Task statement: No pictures are to be included when the entries below are reproduced exactly.

Material to process Block Start

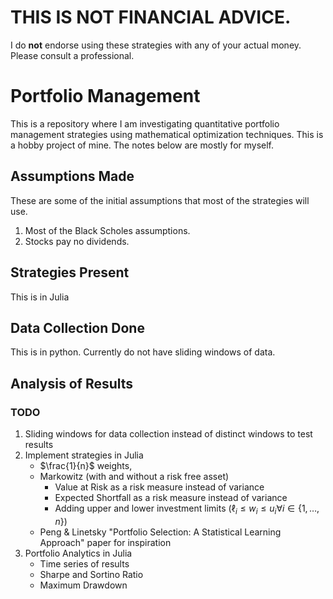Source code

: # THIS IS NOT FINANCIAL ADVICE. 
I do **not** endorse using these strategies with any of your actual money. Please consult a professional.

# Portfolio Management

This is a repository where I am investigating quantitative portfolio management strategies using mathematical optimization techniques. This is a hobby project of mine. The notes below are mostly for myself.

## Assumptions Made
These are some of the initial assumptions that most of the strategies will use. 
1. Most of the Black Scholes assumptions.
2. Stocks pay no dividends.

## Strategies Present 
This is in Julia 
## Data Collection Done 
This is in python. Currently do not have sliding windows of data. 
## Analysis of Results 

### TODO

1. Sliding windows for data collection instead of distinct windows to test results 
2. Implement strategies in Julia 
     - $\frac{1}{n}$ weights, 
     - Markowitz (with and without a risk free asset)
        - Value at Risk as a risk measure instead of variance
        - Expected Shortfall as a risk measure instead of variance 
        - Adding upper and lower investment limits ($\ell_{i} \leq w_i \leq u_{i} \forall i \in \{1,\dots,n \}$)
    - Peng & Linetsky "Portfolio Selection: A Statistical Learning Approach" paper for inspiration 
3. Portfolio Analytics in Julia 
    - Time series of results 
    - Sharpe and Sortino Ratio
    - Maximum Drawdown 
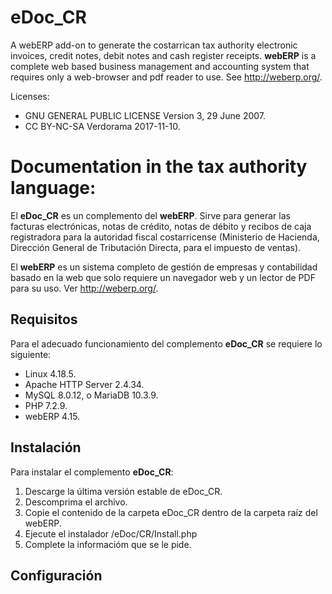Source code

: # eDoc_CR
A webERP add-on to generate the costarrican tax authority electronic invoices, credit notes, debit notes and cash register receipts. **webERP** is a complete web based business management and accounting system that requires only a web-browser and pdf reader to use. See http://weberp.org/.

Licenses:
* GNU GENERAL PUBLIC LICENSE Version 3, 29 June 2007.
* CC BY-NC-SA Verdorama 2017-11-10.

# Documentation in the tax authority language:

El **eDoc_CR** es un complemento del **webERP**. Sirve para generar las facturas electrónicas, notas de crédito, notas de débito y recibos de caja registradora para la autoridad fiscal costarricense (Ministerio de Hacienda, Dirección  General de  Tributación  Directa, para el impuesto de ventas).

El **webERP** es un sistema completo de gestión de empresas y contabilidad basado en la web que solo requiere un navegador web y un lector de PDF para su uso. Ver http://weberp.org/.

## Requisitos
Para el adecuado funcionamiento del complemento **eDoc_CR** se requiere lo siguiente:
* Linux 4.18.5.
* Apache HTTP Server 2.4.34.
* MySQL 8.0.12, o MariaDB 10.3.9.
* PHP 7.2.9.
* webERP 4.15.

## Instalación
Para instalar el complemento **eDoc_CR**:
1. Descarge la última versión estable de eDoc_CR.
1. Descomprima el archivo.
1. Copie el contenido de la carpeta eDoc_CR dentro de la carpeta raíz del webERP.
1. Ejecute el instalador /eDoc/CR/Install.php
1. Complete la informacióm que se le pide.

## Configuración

Material to process Block End

Completed task:
Source code

: # THIS IS NOT FINANCIAL ADVICE. 
I do **not** endorse using these strategies with any of your actual money. Please consult a professional.

# Portfolio Management

This is a repository where I am investigating quantitative portfolio management strategies using mathematical optimization techniques. This is a hobby project of mine. The notes below are mostly for myself.

## Assumptions Made
These are some of the initial assumptions that most of the strategies will use. 
1. Most of the Black Scholes assumptions.
2. Stocks pay no dividends.

## Strategies Present 
This is in Julia 
## Data Collection Done 
This is in python. Currently do not have sliding windows of data. 
## Analysis of Results 

### TODO

1. Sliding windows for data collection instead of distinct windows to test results 
2. Implement strategies in Julia 
     - $\frac{1}{n}$ weights, 
     - Markowitz (with and without a risk free asset)
        - Value at Risk as a risk measure instead of variance
        - Expected Shortfall as a risk measure instead of variance 
        - Adding upper and lower investment limits ($\ell_{i} \leq w_i \leq u_{i} \forall i \in \{1,\dots,n \}$)
    - Peng & Linetsky "Portfolio Selection: A Statistical Learning Approach" paper for inspiration 
3. Portfolio Analytics in Julia 
    - Time series of results 
    - Sharpe and Sortino Ratio
    - Maximum Drawdown 
Source code

: # eDoc_CR
A webERP add-on to generate the costarrican tax authority electronic invoices, credit notes, debit notes and cash register receipts. **webERP** is a complete web based business management and accounting system that requires only a web-browser and pdf reader to use. See http://weberp.org/.

Licenses:
* GNU GENERAL PUBLIC LICENSE Version 3, 29 June 2007.
* CC BY-NC-SA Verdorama 2017-11-10.

# Documentation in the tax authority language:

El **eDoc_CR** es un complemento del **webERP**. Sirve para generar las facturas electrónicas, notas de crédito, notas de débito y recibos de caja registradora para la autoridad fiscal costarricense (Ministerio de Hacienda, Dirección  General de  Tributación  Directa, para el impuesto de ventas).

El **webERP** es un sistema completo de gestión de empresas y contabilidad basado en la web que solo requiere un navegador web y un lector de PDF para su uso. Ver http://weberp.org/.

## Requisitos
Para el adecuado funcionamiento del complemento **eDoc_CR** se requiere lo siguiente:
* Linux 4.18.5.
* Apache HTTP Server 2.4.34.
* MySQL 8.0.12, o MariaDB 10.3.9.
* PHP 7.2.9.
* webERP 4.15.

## Instalación
Para instalar el complemento **eDoc_CR**:
1. Descarge la última versión estable de eDoc_CR.
1. Descomprima el archivo.
1. Copie el contenido de la carpeta eDoc_CR dentro de la carpeta raíz del webERP.
1. Ejecute el instalador /eDoc/CR/Install.php
1. Complete la informacióm que se le pide.

## Configuración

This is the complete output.